Poor Duncan.  His woman has dared to defy him about his most favorite thing, wittily and winsomely, on the Internet for all to read.  And I love it.  These days, I can't help reading through a feminist lens.  Even though I wrote my college thesis on why Lady Audley was an opportunist as opposed to a victim and used to side with Ross when he said that he and Rachel were on a break.  I guess facing forty has dropped some hard truths on me.  

And now for Tucker's first impression of Gooleness, which amuses me for obvious reasons:

"If he translated some of the ethnic foods into Americans' favorites and swapped a few of the bookies for casinos, he'd be at one of the trashier resorts in New Jersey.  Every now and again, one of Jackson's school friends got dragged off to a seaside town like this, either because the kid's parents had misremembered a vacation from their youth, or because they had failed to spot the romanticism and poetic license in Bruce Springsteen's early albums." (324)

Ah, Jersey.  Always a punching bag.  Or, more to the point, a trash bag.  

Now back to our analysis.

Juliet, Naked isn't just about the -- in this case, incredibly ironic -- ebb and flow of romantic relationships.  It's about art and what it means once artists release it to the world.  For instance, it's hilarious, intrusive, and a little concerning that Duncan and his fellow Crowologists (yes, that's what they call themselves) go to such lengths to research (okay, stalk) Tucker and theorize what he's been up to.  They've put him on such a pedestal that he's no longer a person, and they're willing to worship his worst work.  That said, they're also passionate, and it's their passion that's kept Tucker and his music relevant.  So it's up to Annie to choose between the fanatic and the source of the fanaticism, or, rather, the satellite and the sun.  Duncan's a drip, no question.  But he's a drip who stands for something.  And artist or not, Tucker's got his problems, and not all of them are the sexy kind worthy of lighters.  Annie's ultimate decision says a lot about what she wants out of life and what she's willing to do to get it.

Sounds like girl power hour to me.  

3 comments:

Victòria | My thoughts on... said...

Hello!! I'm all ready for girl power novels, actually it's the only think I'd like to read forever haha but sometimes we have to read books that betray our ideas.

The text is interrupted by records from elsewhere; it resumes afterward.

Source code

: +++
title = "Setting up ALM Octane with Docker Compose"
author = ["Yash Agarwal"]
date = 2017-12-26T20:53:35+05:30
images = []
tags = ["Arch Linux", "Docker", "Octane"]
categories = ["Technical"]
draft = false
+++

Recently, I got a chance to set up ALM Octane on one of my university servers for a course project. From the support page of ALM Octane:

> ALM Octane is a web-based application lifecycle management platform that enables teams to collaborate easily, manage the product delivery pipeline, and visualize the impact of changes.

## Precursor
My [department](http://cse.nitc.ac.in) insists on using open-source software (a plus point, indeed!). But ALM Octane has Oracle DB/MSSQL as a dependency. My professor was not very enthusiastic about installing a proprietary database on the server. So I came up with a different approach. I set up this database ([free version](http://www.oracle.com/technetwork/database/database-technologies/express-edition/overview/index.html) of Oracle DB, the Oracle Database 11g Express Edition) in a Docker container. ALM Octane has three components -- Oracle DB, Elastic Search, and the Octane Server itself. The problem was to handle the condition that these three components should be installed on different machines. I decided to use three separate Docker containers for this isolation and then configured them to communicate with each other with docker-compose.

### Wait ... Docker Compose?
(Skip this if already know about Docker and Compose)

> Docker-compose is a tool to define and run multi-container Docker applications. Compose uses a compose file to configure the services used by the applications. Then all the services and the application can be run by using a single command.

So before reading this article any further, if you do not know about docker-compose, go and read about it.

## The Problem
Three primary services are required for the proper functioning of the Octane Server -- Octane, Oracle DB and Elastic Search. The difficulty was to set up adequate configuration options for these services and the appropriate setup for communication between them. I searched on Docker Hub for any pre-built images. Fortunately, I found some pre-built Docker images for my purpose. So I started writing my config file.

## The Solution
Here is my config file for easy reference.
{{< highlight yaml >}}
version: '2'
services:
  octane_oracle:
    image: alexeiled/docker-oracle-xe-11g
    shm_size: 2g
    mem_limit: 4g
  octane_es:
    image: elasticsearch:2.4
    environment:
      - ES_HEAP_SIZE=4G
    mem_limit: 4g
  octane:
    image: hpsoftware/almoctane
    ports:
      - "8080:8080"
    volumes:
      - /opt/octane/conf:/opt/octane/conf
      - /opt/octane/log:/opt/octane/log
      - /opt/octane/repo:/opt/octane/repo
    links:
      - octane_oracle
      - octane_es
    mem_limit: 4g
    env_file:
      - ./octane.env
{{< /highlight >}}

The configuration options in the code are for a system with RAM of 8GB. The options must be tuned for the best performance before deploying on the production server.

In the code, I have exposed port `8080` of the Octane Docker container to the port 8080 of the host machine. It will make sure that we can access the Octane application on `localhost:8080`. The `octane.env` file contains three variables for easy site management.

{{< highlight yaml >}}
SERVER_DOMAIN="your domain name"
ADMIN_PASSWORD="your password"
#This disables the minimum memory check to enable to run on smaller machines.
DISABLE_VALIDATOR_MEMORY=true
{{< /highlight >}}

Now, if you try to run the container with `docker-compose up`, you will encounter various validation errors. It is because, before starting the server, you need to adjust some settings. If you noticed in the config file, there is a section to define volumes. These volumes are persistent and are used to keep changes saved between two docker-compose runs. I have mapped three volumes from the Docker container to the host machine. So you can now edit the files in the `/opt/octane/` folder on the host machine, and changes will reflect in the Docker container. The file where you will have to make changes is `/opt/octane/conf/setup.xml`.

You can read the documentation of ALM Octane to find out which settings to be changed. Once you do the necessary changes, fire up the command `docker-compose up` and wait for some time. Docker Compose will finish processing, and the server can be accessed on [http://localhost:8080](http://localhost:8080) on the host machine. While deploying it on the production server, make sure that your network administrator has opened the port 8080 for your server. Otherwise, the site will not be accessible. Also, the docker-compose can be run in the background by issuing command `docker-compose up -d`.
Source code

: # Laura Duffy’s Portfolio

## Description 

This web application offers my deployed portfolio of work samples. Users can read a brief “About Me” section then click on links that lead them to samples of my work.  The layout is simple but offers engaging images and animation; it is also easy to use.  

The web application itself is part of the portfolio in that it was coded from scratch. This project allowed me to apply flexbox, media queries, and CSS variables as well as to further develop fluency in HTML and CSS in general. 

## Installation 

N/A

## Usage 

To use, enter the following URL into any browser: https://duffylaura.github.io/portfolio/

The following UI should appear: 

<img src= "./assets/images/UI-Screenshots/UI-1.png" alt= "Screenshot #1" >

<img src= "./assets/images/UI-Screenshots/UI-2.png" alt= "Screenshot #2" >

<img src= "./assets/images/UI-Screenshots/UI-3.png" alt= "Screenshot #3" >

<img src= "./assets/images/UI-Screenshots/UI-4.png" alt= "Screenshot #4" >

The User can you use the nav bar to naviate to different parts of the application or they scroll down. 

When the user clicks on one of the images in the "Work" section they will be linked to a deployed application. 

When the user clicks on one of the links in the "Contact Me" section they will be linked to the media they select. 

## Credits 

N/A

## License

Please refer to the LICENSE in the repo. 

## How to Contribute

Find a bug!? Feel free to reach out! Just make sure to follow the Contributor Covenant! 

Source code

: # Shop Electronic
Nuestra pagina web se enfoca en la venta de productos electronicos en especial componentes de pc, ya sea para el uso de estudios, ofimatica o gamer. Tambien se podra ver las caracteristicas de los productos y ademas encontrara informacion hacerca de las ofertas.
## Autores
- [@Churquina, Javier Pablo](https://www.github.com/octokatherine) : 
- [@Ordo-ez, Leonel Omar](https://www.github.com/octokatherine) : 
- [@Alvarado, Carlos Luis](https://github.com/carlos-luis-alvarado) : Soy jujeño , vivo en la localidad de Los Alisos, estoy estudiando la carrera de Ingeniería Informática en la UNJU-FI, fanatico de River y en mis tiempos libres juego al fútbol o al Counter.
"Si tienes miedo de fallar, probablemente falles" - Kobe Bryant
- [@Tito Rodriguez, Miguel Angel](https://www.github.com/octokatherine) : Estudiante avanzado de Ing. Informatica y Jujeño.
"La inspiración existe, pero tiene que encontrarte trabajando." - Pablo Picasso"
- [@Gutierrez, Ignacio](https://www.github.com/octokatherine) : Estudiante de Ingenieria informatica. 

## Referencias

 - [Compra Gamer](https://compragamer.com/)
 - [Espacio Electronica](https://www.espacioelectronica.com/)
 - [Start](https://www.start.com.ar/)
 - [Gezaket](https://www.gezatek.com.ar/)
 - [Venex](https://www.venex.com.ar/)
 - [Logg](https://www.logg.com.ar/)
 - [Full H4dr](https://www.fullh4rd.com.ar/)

But it is very good to be able to add to my "to be read list" a book that I know it's gonna be empowering, I'll save it for when I'll feel I need my girl power renewed.

Samantha said...

Sounds like a wild ride of a book!! What a fascinating concept and funny, too. Love the photo you took of it with the records around it! :)

Jewel Divas Style said...

Sounds like an interesting take on the love triangle trope.